▼
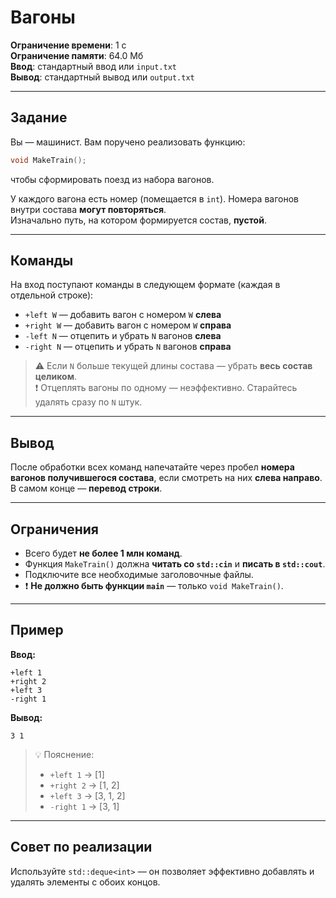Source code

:# Вагоны

**Ограничение времени**: 1 с  
**Ограничение памяти**: 64.0 Мб  
**Ввод**: стандартный ввод или `input.txt`  
**Вывод**: стандартный вывод или `output.txt`

---

## Задание

Вы — машинист. Вам поручено реализовать функцию:

```cpp
void MakeTrain();
```

чтобы сформировать поезд из набора вагонов.

У каждого вагона есть номер (помещается в `int`). Номера вагонов внутри состава **могут повторяться**.  
Изначально путь, на котором формируется состав, **пустой**.

---

## Команды

На вход поступают команды в следующем формате (каждая в отдельной строке):

- `+left W` — добавить вагон с номером `W` **слева**
- `+right W` — добавить вагон с номером `W` **справа**
- `-left N` — отцепить и убрать `N` вагонов **слева**
- `-right N` — отцепить и убрать `N` вагонов **справа**

> ⚠️ Если `N` больше текущей длины состава — убрать **весь состав целиком**.  
> ❗ Отцеплять вагоны по одному — неэффективно. Старайтесь удалять сразу по `N` штук.

---

## Вывод

После обработки всех команд напечатайте через пробел **номера вагонов получившегося состава**, если смотреть на них **слева направо**.  
В самом конце — **перевод строки**.

---

## Ограничения

- Всего будет **не более 1 млн команд**.
- Функция `MakeTrain()` должна **читать со `std::cin`** и **писать в `std::cout`**.
- Подключите все необходимые заголовочные файлы.
- ❗ **Не должно быть функции `main`** — только `void MakeTrain()`.

---

## Пример

**Ввод:**
```text
+left 1
+right 2
+left 3
-right 1
```

**Вывод:**
```text
3 1
```

> 💡 Пояснение:  
> - `+left 1` → [1]  
> - `+right 2` → [1, 2]  
> - `+left 3` → [3, 1, 2]  
> - `-right 1` → [3, 1]

---

## Совет по реализации

Используйте `std::deque<int>` — он позволяет эффективно добавлять и удалять элементы с обоих концов.
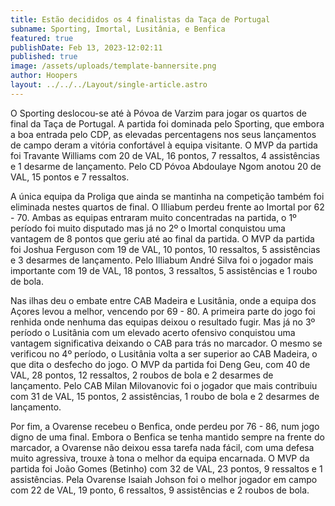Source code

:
 ```yaml
---
title: Estão decididos os 4 finalistas da Taça de Portugal
subname: Sporting, Imortal, Lusitânia, e Benfica
featured: true
publishDate: Feb 13, 2023-12:02:11
published: true
image: /assets/uploads/template-bannersite.png
author: Hoopers
layout: ../../../Layout/single-article.astro
---
```

<!--StartFragment-->

O Sporting deslocou-se até à Póvoa de Varzim para jogar os quartos de final da Taça de Portugal. A partida foi dominada pelo Sporting, que embora a boa entrada pelo CDP, as elevadas percentagens nos seus lançamentos de campo deram a vitória confortável à equipa visitante. O MVP da partida foi Travante Williams com 20 de VAL, 16 pontos, 7 ressaltos, 4 assistências e 1 desarme de lançamento. Pelo CD Póvoa Abdoulaye Ngom anotou 20 de VAL, 15 pontos e 7 ressaltos. 



A única equipa da Proliga que ainda se mantinha na competição também foi eliminada nestes quartos de final. O Illiabum perdeu frente ao Imortal por 62 - 70. Ambas as equipas entraram muito concentradas na partida, o 1º período foi muito disputado mas já no 2º o Imortal conquistou uma vantagem de 8 pontos que geriu até ao final da partida. O MVP da partida foi Joshua Ferguson com 19 de VAL, 10 pontos, 10 ressaltos, 5 assistências e 3 desarmes de lançamento. Pelo Illiabum André Silva foi o jogador mais importante com 19 de VAL, 18 pontos, 3 ressaltos, 5 assistências e 1 roubo de bola.



Nas ilhas deu o embate entre CAB Madeira e Lusitânia, onde a equipa dos Açores levou a melhor, vencendo por 69 - 80. A primeira parte do jogo foi renhida onde nenhuma das equipas deixou o resultado fugir. Mas já no 3º período o Lusitânia com um elevado acerto ofensivo conquistou uma vantagem significativa deixando o CAB para trás no marcador. O mesmo se verificou no 4º período, o Lusitânia volta a ser superior ao CAB Madeira, o que dita o desfecho do jogo. O MVP da partida foi Deng Geu, com 40 de VAL, 28 pontos, 12 ressaltos, 2 roubos de bola e 2 desarmes de lançamento. Pelo CAB Milan Milovanovic foi o jogador que mais contribuiu com 31 de VAL, 15 pontos, 2 assistências, 1 roubo de bola e 2 desarmes de lançamento.



Por fim, a Ovarense recebeu o Benfica, onde perdeu por 76 - 86, num jogo digno de uma final. Embora o Benfica se tenha mantido sempre na frente do marcador, a Ovarense não deixou essa tarefa nada fácil, com uma defesa muito agressiva, trouxe à tona o melhor da equipa encarnada. O MVP da partida foi João Gomes (Betinho) com 32 de VAL, 23 pontos, 9 ressaltos e 1 assistências. Pela Ovarense Isaiah Johson foi o melhor jogador em campo com 22 de VAL, 19 ponto, 6 ressaltos, 9 assistências e 2 roubos de bola.



<!--EndFragment-->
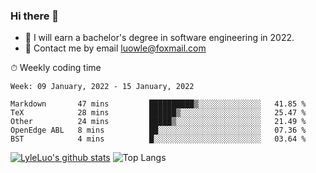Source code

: ### Hi there 👋
<!--I have been a GitHub member for [![Years Badge](https://badges.pufler.dev/years/LyleLuo)](https://badges.pufler.dev)-->
- 🌱 I will earn a bachelor's degree in software engineering in 2022.
- 💬 Contact me by email luowle@foxmail.com
<!--
**LyleLuo/LyleLuo** is a ✨ _special_ ✨ repository because its `README.md` (this file) appears on your GitHub profile.

Here are some ideas to get you started:
- 👯 I’m looking to collaborate on ...
- 🤔 I’m looking for help with ...
- 📫 How to reach me: ...
- 😄 Pronouns: ...
- ⚡ Fun fact: ...
-->

<!--💻 Coding Activity Logging

[![Commits Badge](https://badges.pufler.dev/commits/weekly/LyleLuo)](https://badges.pufler.dev)-->

⏱ Weekly coding time

<!--START_SECTION:waka-->
```text
Week: 09 January, 2022 - 15 January, 2022

Markdown       47 mins         ██████████▒░░░░░░░░░░░░░░   41.85 % 
TeX            28 mins         ██████▒░░░░░░░░░░░░░░░░░░   25.47 % 
Other          24 mins         █████▒░░░░░░░░░░░░░░░░░░░   21.49 % 
OpenEdge ABL   8 mins          ██░░░░░░░░░░░░░░░░░░░░░░░   07.36 % 
BST            4 mins          █░░░░░░░░░░░░░░░░░░░░░░░░   03.64 % 
```
<!--END_SECTION:waka-->

[![LyleLuo's github stats](https://github-readme-stats.vercel.app/api?username=LyleLuo&count_private=true&show_icons=true&hide=issues&hide_border=true)](https://github.com/anuraghazra/github-readme-stats)
![Top Langs](https://github-readme-stats.vercel.app/api/top-langs/?username=LyleLuo&layout=compact&hide_border=true) 
<!--[![LyleLuo's wakatime stats](https://github-readme-stats.vercel.app/api/wakatime?username=luowle)](https://github.com/anuraghazra/github-readme-stats)-->

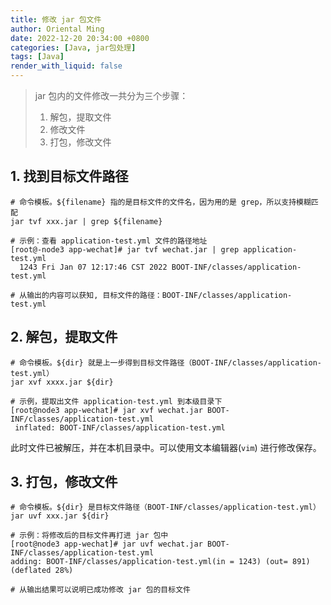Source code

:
 ```yaml
---
title: 修改 jar 包文件
author: Oriental Ming
date: 2022-12-20 20:34:00 +0800
categories: [Java, jar包处理]
tags: [Java]
render_with_liquid: false
---
```


> jar 包内的文件修改一共分为三个步骤：
>
> 1. 解包，提取文件
> 2. 修改文件
> 3. 打包，修改文件

## 1. 找到目标文件路径

```shell
# 命令模板。${filename} 指的是目标文件的文件名，因为用的是 grep，所以支持模糊匹配
jar tvf xxx.jar | grep ${filename}

# 示例：查看 application-test.yml 文件的路径地址
[root@-node3 app-wechat]# jar tvf wechat.jar | grep application-test.yml
  1243 Fri Jan 07 12:17:46 CST 2022 BOOT-INF/classes/application-test.yml

# 从输出的内容可以获知, 目标文件的路径：BOOT-INF/classes/application-test.yml
```

## 2. 解包，提取文件

```shell
# 命令模板。${dir} 就是上一步得到目标文件路径（BOOT-INF/classes/application-test.yml）
jar xvf xxxx.jar ${dir}

# 示例，提取出文件 application-test.yml 到本级目录下
[root@node3 app-wechat]# jar xvf wechat.jar BOOT-INF/classes/application-test.yml
 inflated: BOOT-INF/classes/application-test.yml
```

此时文件已被解压，并在本机目录中。可以使用文本编辑器(`vim`) 进行修改保存。

## 3. 打包，修改文件

```shell
# 命令模板。${dir} 是目标文件路径（BOOT-INF/classes/application-test.yml）
jar uvf xxx.jar ${dir}

# 示例：将修改后的目标文件再打进 jar 包中
[root@node3 app-wechat]# jar uvf wechat.jar BOOT-INF/classes/application-test.yml
adding: BOOT-INF/classes/application-test.yml(in = 1243) (out= 891)(deflated 28%)

# 从输出结果可以说明已成功修改 jar 包的目标文件
```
▲
Search the records for the word "Taça" and return every line that holds it.

title: Estão decididos os 4 finalistas da Taça de Portugal
O Sporting deslocou-se até à Póvoa de Varzim para jogar os quartos de final da Taça de Portugal. A partida foi dominada pelo Sporting, que embora a boa entrada pelo CDP, as elevadas percentagens nos seus lançamentos de campo deram a vitória confortável à equipa visitante. O MVP da partida foi Travante Williams com 20 de VAL, 16 pontos, 7 ressaltos, 4 assistências e 1 desarme de lançamento. Pelo CD Póvoa Abdoulaye Ngom anotou 20 de VAL, 15 pontos e 7 ressaltos. 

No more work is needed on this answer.